Music: Rhapsody in White
IT WAS A shock to read accusations of racial discrimination against the Philadelphia Orchestra in the Village Voice last spring. For one thing, the Voice is published in New York and doesn’t often concern itself with what’s going on in Philadelphia, and for another, seeing an all-white orchestra on the Academy stage year after year was one of those familiar sights that one doesn’t even see anymore, let alone question, like a roomful of furniture that you become oblivious to after awhile, even after it starts falling apart.
The man who wrote the article, James Lincoln Collier, did some hard questioning, though. In addition, he did some actual behind-the-scenes maneuvering to find a black candidate who he thought could break the color bar. It all came about as a result of an earlier piece he had done for the Voice about the color line in the music profession. After it appeared, a member of the board of the Philadelphia Orchestra got in touch with Collier and said he would like to try to get black musicians into the orchestra. The second article detailed their search, the selection of Earl Madison, a cellist for the Pittsburgh Symphony, to audition for an opening and his subsequent rejection.
Collier’s conclusion was that Madison was good enough to have won the audition (although he never heard him play), and that even if the musician who finally got the post was better, that wasn’t the point. The point was that if Philadelphia really wanted a black player, it could have arranged to audition him alone and hire him. He concluded: "But Philadelphia doesn’t want black musicians."
This is a serious accusation. Collier didn’t say it, but another way of putting his thesis is: It’s so important to present the proper integrated image that it justifies compromising your standards. Otherwise you leave yourself open to the charge of racism. This, fortunately or unfortunately, depending on how you feel about such issues, is probably what is going to happen sooner or later in most of the major symphony orchestras. Compromise. Out of over 500 players in the big five orchestras (Philadelphia, Chicago, Cleveland, New York and Boston), only three are black. Time is running out. Orchestra managements are getting scared.

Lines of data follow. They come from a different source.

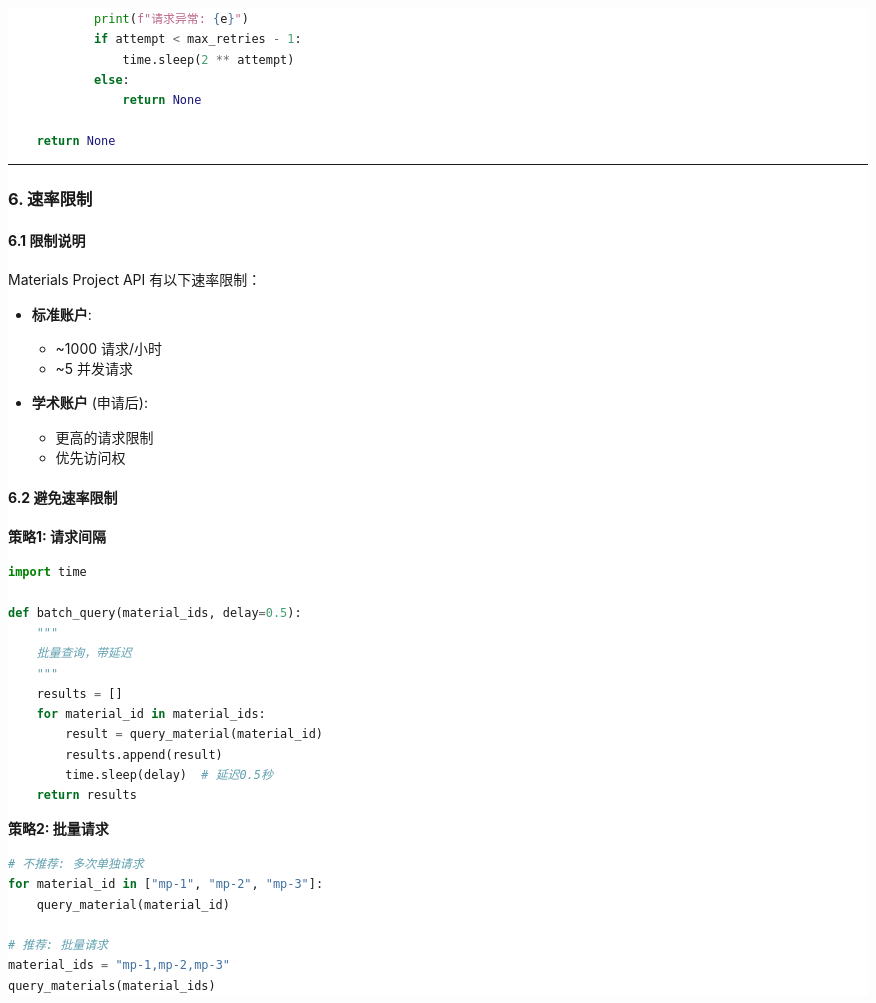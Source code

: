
 ```python
            print(f"请求异常: {e}")
            if attempt < max_retries - 1:
                time.sleep(2 ** attempt)
            else:
                return None
    
    return None
```

---

### 6. 速率限制

#### 6.1 限制说明

Materials Project API 有以下速率限制：

- **标准账户**: 
  - ~1000 请求/小时
  - ~5 并发请求
  
- **学术账户** (申请后):
  - 更高的请求限制
  - 优先访问权

#### 6.2 避免速率限制

**策略1: 请求间隔**
```python
import time

def batch_query(material_ids, delay=0.5):
    """
    批量查询，带延迟
    """
    results = []
    for material_id in material_ids:
        result = query_material(material_id)
        results.append(result)
        time.sleep(delay)  # 延迟0.5秒
    return results
```

**策略2: 批量请求**
```python
# 不推荐: 多次单独请求
for material_id in ["mp-1", "mp-2", "mp-3"]:
    query_material(material_id)

# 推荐: 批量请求
material_ids = "mp-1,mp-2,mp-3"
query_materials(material_ids)
```
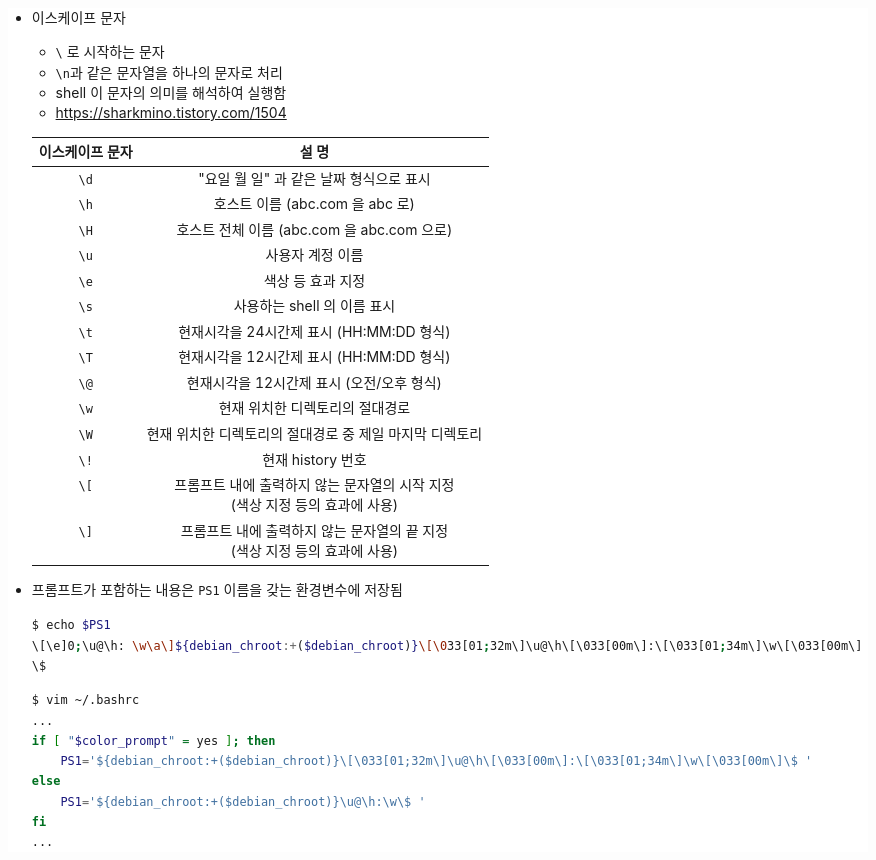    * 이스케이프 문자

     * `\` 로 시작하는 문자
     * `\n`과 같은 문자열을 하나의 문자로 처리
     * shell 이 문자의 의미를 해석하여 실행함
     * https://sharkmino.tistory.com/1504

     | 이스케이프 문자 |                           설   명                            |
     | :-------------: | :----------------------------------------------------------: |
     |      `\d`       |           "요일 월 일" 과 같은 날짜 형식으로 표시            |
     |      `\h`       |               호스트 이름 (abc.com 을 abc 로)                |
     |      `\H`       |          호스트 전체 이름 (abc.com 을 abc.com 으로)          |
     |      `\u`       |                       사용자 계정 이름                       |
     |      `\e`       |                      색상 등 효과 지정                       |
     |      `\s`       |                 사용하는 shell 의 이름 표시                  |
     |      `\t`       |           현재시각을 24시간제 표시 (HH:MM:DD 형식)           |
     |      `\T`       |           현재시각을 12시간제 표시 (HH:MM:DD 형식)           |
     |      `\@`       |          현재시각을 12시간제 표시 (오전/오후 형식)           |
     |      `\w`       |               현재 위치한 디렉토리의 절대경로                |
     |      `\W`       |   현재 위치한 디렉토리의 절대경로 중 제일 마지막 디렉토리    |
     |      `\!`       |                      현재 history 번호                       |
     |      `\[`       | 프롬프트 내에 출력하지 않는 문자열의 시작 지정 <br />(색상 지정 등의 효과에 사용) |
     |      `\]`       | 프롬프트 내에 출력하지 않는 문자열의 끝 지정<br />(색상 지정 등의 효과에 사용) |

   * 프롬프트가 포함하는 내용은 `PS1` 이름을 갖는 환경변수에 저장됨

     ```bash
     $ echo $PS1
     \[\e]0;\u@\h: \w\a\]${debian_chroot:+($debian_chroot)}\[\033[01;32m\]\u@\h\[\033[00m\]:\[\033[01;34m\]\w\[\033[00m\]\$
     ```

     ```bash
     $ vim ~/.bashrc
     ...
     if [ "$color_prompt" = yes ]; then
         PS1='${debian_chroot:+($debian_chroot)}\[\033[01;32m\]\u@\h\[\033[00m\]:\[\033[01;34m\]\w\[\033[00m\]\$ '
     else
         PS1='${debian_chroot:+($debian_chroot)}\u@\h:\w\$ '
     fi
     ...
     ```
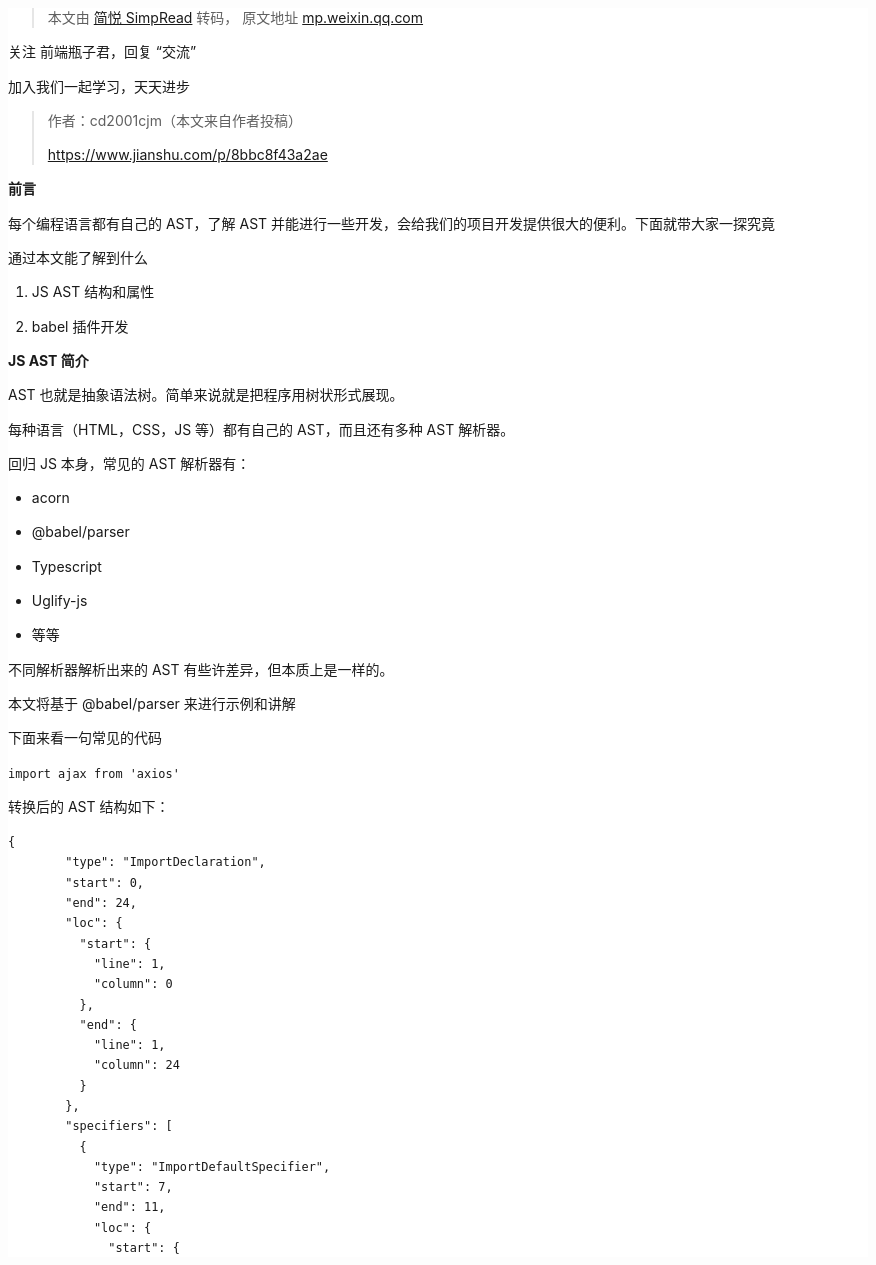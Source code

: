 > 本文由 [简悦 SimpRead](http://ksria.com/simpread/) 转码， 原文地址 [mp.weixin.qq.com](https://mp.weixin.qq.com/s/78h3eI8jwQiBhLUDyLg3GQ)

关注 前端瓶子君，回复 “交流”

加入我们一起学习，天天进步

> 作者：cd2001cjm（本文来自作者投稿）
> 
> https://www.jianshu.com/p/8bbc8f43a2ae

**前言**

每个编程语言都有自己的 AST，了解 AST 并能进行一些开发，会给我们的项目开发提供很大的便利。下面就带大家一探究竟

通过本文能了解到什么

1.  JS AST 结构和属性
    
2.  babel 插件开发
    

**JS AST 简介**

AST 也就是抽象语法树。简单来说就是把程序用树状形式展现。

每种语言（HTML，CSS，JS 等）都有自己的 AST，而且还有多种 AST 解析器。

回归 JS 本身，常见的 AST 解析器有：

*   acorn
    
*   @babel/parser
    
*   Typescript
    
*   Uglify-js
    
*   等等
    

不同解析器解析出来的 AST 有些许差异，但本质上是一样的。

本文将基于 @babel/parser 来进行示例和讲解

下面来看一句常见的代码

```
import ajax from 'axios'
```

转换后的 AST 结构如下：

```
{
        "type": "ImportDeclaration",
        "start": 0,
        "end": 24,
        "loc": {
          "start": {
            "line": 1,
            "column": 0
          },
          "end": {
            "line": 1,
            "column": 24
          }
        },
        "specifiers": [
          {
            "type": "ImportDefaultSpecifier",
            "start": 7,
            "end": 11,
            "loc": {
              "start": {
```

The Voice isn’t the only one goosing the music establishment. There was a recent broadcast here on station WFLN during which the suggestion was made that the prejudices of members of the boards of directors were keeping black musicians out of the symphony orchestras. Max Aronoff, director of Philadelphia’s New School of Music, wrote a letter to The New York Times saying that this was nonsense and that "primarily the absence of Negroes in orchestras is due to the fact that there are simply not that many Negro musicians who have been trained to play in symphony orchestras."